— Collected data —
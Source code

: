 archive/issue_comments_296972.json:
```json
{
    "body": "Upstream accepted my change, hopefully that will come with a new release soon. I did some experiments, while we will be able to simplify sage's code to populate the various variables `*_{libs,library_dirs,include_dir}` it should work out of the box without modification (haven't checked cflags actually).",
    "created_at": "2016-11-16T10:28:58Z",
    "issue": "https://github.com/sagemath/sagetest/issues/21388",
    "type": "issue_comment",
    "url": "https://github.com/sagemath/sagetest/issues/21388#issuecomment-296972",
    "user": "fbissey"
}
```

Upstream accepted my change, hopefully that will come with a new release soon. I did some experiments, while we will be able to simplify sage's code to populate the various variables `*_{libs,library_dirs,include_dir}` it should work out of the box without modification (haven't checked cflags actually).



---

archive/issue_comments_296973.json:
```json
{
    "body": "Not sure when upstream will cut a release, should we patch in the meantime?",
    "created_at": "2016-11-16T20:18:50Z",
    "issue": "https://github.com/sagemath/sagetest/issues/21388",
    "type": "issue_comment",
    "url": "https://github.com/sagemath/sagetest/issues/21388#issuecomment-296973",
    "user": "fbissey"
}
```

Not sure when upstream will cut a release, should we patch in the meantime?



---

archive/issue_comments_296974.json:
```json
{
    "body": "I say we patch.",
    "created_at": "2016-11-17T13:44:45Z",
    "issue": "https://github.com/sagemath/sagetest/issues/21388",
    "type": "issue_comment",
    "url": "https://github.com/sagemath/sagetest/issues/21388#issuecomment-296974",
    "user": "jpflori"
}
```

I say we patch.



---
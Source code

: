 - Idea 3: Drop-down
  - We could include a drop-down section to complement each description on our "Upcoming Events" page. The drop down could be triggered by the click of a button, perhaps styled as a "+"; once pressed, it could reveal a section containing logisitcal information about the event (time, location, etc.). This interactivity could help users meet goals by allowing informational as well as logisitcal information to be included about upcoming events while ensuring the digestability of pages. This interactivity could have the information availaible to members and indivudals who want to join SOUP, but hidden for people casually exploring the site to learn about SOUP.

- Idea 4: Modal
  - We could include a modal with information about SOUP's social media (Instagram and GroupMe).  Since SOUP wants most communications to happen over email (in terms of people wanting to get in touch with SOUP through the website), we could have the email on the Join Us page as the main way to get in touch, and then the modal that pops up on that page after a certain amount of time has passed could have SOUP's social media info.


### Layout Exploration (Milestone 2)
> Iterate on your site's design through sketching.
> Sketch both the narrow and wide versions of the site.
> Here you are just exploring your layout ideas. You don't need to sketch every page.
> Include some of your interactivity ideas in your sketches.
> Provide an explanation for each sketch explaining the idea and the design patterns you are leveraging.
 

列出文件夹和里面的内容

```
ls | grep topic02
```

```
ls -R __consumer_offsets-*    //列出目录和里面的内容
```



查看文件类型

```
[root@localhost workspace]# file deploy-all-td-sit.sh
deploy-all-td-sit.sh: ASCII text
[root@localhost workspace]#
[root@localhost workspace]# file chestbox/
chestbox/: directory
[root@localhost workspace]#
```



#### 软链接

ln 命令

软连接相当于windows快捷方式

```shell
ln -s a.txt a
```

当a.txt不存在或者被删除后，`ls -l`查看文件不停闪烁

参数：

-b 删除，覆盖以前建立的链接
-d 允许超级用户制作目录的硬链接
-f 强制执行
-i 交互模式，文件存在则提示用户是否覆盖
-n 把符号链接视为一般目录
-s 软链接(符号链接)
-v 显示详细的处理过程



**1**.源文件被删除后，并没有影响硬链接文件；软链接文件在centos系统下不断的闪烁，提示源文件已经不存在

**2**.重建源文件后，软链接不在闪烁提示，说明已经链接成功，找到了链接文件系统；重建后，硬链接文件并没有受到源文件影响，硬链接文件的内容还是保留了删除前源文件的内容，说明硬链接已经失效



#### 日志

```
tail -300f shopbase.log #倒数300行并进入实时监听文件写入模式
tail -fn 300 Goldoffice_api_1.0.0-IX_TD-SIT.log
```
--
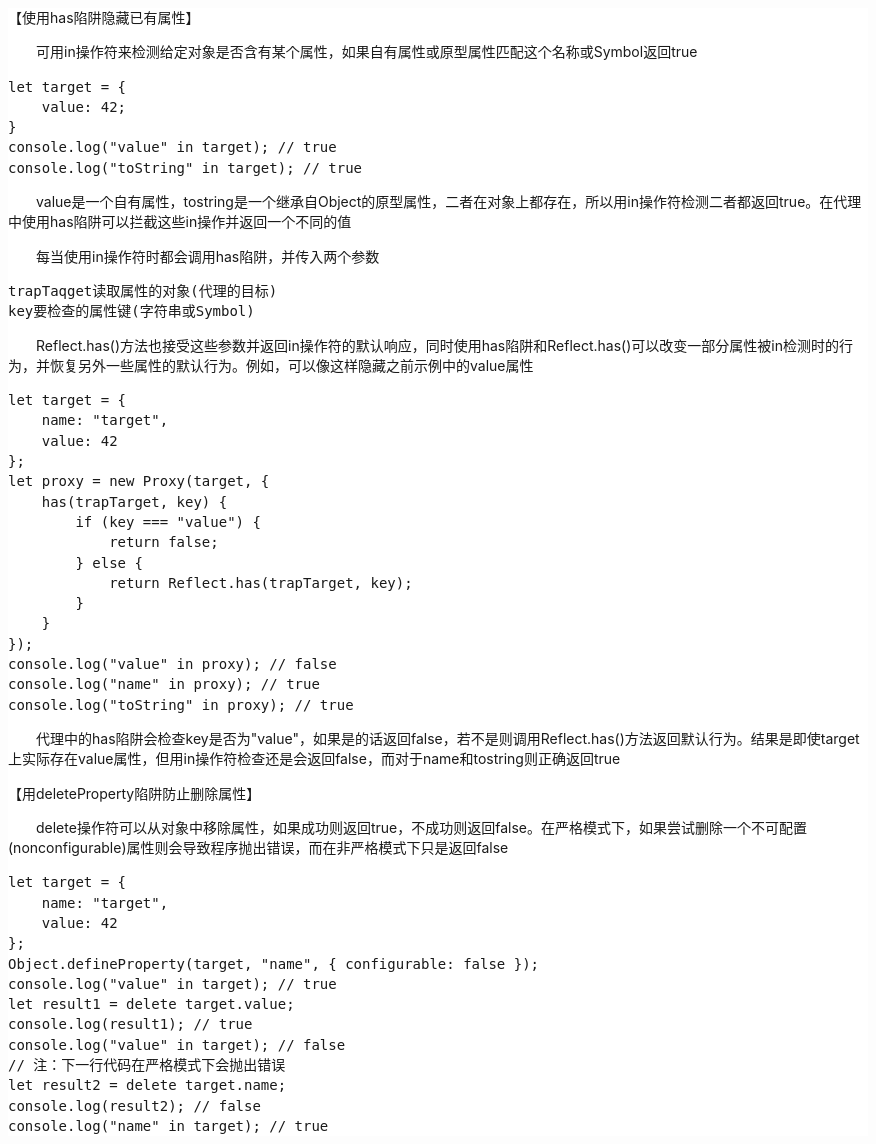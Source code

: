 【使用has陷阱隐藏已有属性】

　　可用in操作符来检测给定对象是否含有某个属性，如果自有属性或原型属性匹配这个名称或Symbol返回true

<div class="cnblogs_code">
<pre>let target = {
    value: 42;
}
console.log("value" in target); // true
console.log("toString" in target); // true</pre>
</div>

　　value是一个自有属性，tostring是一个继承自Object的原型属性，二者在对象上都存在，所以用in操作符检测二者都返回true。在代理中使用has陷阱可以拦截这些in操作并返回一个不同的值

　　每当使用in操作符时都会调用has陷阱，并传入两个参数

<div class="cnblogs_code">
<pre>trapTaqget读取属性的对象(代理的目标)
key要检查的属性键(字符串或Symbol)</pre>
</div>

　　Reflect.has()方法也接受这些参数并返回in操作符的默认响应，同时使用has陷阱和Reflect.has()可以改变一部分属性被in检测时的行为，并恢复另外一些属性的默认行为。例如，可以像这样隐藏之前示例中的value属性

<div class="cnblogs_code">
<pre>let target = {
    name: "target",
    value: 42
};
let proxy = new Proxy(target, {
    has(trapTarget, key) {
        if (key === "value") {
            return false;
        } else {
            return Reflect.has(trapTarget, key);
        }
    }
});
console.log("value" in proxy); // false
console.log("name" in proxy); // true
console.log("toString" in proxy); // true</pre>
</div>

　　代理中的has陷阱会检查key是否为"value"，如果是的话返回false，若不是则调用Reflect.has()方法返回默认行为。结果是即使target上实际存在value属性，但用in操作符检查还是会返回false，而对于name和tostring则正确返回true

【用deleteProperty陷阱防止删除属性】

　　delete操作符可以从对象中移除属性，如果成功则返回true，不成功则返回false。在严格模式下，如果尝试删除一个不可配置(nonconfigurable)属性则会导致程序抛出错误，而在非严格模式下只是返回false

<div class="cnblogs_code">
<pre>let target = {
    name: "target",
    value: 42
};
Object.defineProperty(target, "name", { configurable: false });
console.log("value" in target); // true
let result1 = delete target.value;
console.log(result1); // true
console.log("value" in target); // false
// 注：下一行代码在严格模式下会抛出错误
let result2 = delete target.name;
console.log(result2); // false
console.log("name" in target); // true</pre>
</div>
---
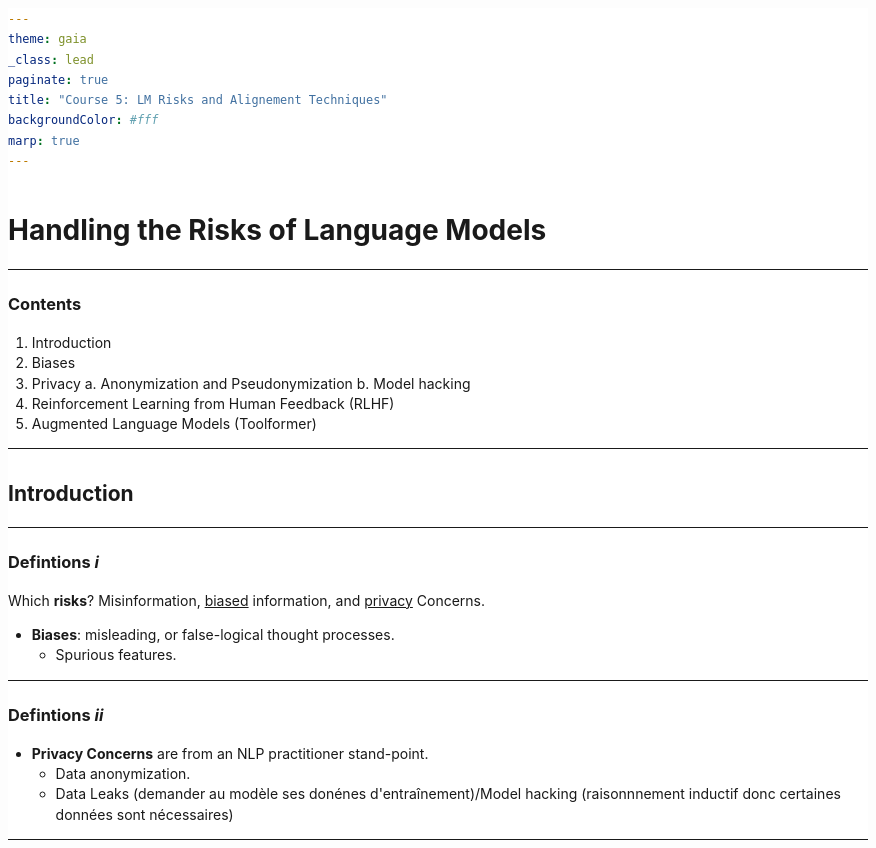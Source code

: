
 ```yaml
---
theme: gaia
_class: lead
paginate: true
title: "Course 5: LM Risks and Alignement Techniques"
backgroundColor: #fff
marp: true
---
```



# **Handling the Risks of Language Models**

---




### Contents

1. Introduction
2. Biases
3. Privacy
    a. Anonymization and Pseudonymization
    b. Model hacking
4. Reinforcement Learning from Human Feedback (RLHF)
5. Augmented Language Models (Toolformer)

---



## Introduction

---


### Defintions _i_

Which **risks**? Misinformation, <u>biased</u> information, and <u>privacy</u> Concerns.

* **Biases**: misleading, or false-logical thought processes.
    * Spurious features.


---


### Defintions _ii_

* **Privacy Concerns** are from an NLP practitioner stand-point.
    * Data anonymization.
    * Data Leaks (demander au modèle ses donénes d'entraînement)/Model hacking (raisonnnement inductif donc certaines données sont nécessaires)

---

— EXERCISE INSTRUCTIONS —
In the entries above, which lines hold the string "Models"? Report all of them.

— OUTPUT OF THE EXERCISE —
# **Handling the Risks of Language Models**
5. Augmented Language Models (Toolformer)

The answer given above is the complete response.